_Records to process_
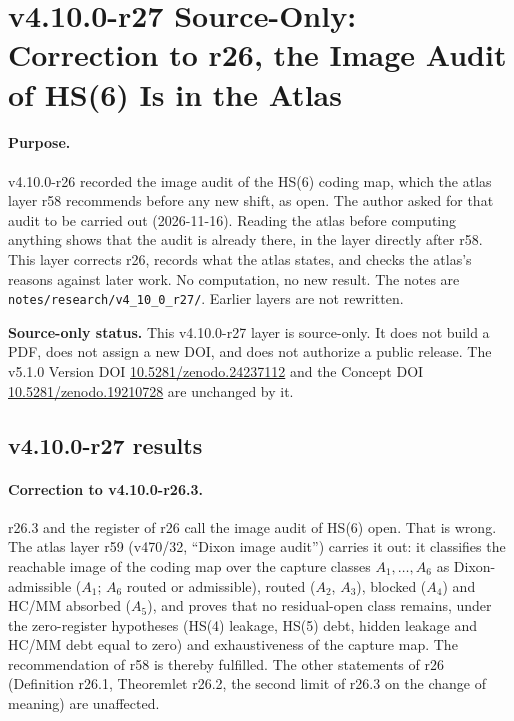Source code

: 
\clearpage
\section*{v4.10.0-r27 Source-Only: Correction to r26, the Image Audit of HS(6) Is in the Atlas}
\label{sec:v4100-r27-image-audit-correction}

\paragraph{Purpose.}
v4.10.0-r26 recorded the image audit of the HS(6) coding map, which the atlas layer r58 recommends before any new shift, as open.  The
author asked for that audit to be carried out (2026-11-16).  Reading the atlas before computing anything shows that the audit is already
there, in the layer directly after r58.  This layer corrects r26, records what the atlas states, and checks the atlas's reasons against later work.  No computation, no new result.  The
notes are \texttt{notes/\allowbreak research/\allowbreak v4\_10\_0\_r27/}.  Earlier layers are not rewritten.

\noindent\textbf{Source-only status.}
This v4.10.0-r27 layer is source-only.  It does not build a PDF, does not assign a new DOI,
and does not authorize a public release.  The v5.1.0 Version DOI
\href{https://doi.org/10.5281/zenodo.24237112}{10.5281/zenodo.24237112} and the Concept DOI
\href{https://doi.org/10.5281/zenodo.19210728}{10.5281/zenodo.19210728} are unchanged by it.

\subsection*{v4.10.0-r27 results}
\label{subsec:v4100-r27-results}

\paragraph{Correction to v4.10.0-r26.3.}
r26.3 and the register of r26 call the image audit of HS(6) open.  That is wrong.  The atlas layer r59 (v470/32, ``Dixon image audit'')
carries it out: it classifies the reachable image of the coding map over the capture classes \(A_1,\dots,A_6\) as Dixon-admissible (\(A_1\);
\(A_6\) routed or admissible), routed (\(A_2\), \(A_3\)), blocked (\(A_4\)) and HC/MM absorbed (\(A_5\)), and proves that no residual-open class
remains, under the zero-register hypotheses (HS(4) leakage, HS(5) debt, hidden leakage and HC/MM debt equal to zero) and exhaustiveness of
the capture map.  The recommendation of r58 is thereby fulfilled.  The other statements of r26 (Definition r26.1, Theoremlet r26.2, the
second limit of r26.3 on the change of meaning) are unaffected.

_Description of the task_
Retype everything in the entries above exactly. The pictures are to be omitted.

_Answer box_
Source code

: 
\clearpage
\section*{v4.10.0-r27 Source-Only: Correction to r26, the Image Audit of HS(6) Is in the Atlas}
\label{sec:v4100-r27-image-audit-correction}

\paragraph{Purpose.}
v4.10.0-r26 recorded the image audit of the HS(6) coding map, which the atlas layer r58 recommends before any new shift, as open.  The
author asked for that audit to be carried out (2026-11-16).  Reading the atlas before computing anything shows that the audit is already
there, in the layer directly after r58.  This layer corrects r26, records what the atlas states, and checks the atlas's reasons against later work.  No computation, no new result.  The
notes are \texttt{notes/\allowbreak research/\allowbreak v4\_10\_0\_r27/}.  Earlier layers are not rewritten.

\noindent\textbf{Source-only status.}
This v4.10.0-r27 layer is source-only.  It does not build a PDF, does not assign a new DOI,
and does not authorize a public release.  The v5.1.0 Version DOI
\href{https://doi.org/10.5281/zenodo.24237112}{10.5281/zenodo.24237112} and the Concept DOI
\href{https://doi.org/10.5281/zenodo.19210728}{10.5281/zenodo.19210728} are unchanged by it.

\subsection*{v4.10.0-r27 results}
\label{subsec:v4100-r27-results}

\paragraph{Correction to v4.10.0-r26.3.}
r26.3 and the register of r26 call the image audit of HS(6) open.  That is wrong.  The atlas layer r59 (v470/32, ``Dixon image audit'')
carries it out: it classifies the reachable image of the coding map over the capture classes \(A_1,\dots,A_6\) as Dixon-admissible (\(A_1\);
\(A_6\) routed or admissible), routed (\(A_2\), \(A_3\)), blocked (\(A_4\)) and HC/MM absorbed (\(A_5\)), and proves that no residual-open class
remains, under the zero-register hypotheses (HS(4) leakage, HS(5) debt, hidden leakage and HC/MM debt equal to zero) and exhaustiveness of
the capture map.  The recommendation of r58 is thereby fulfilled.  The other statements of r26 (Definition r26.1, Theoremlet r26.2, the
second limit of r26.3 on the change of meaning) are unaffected.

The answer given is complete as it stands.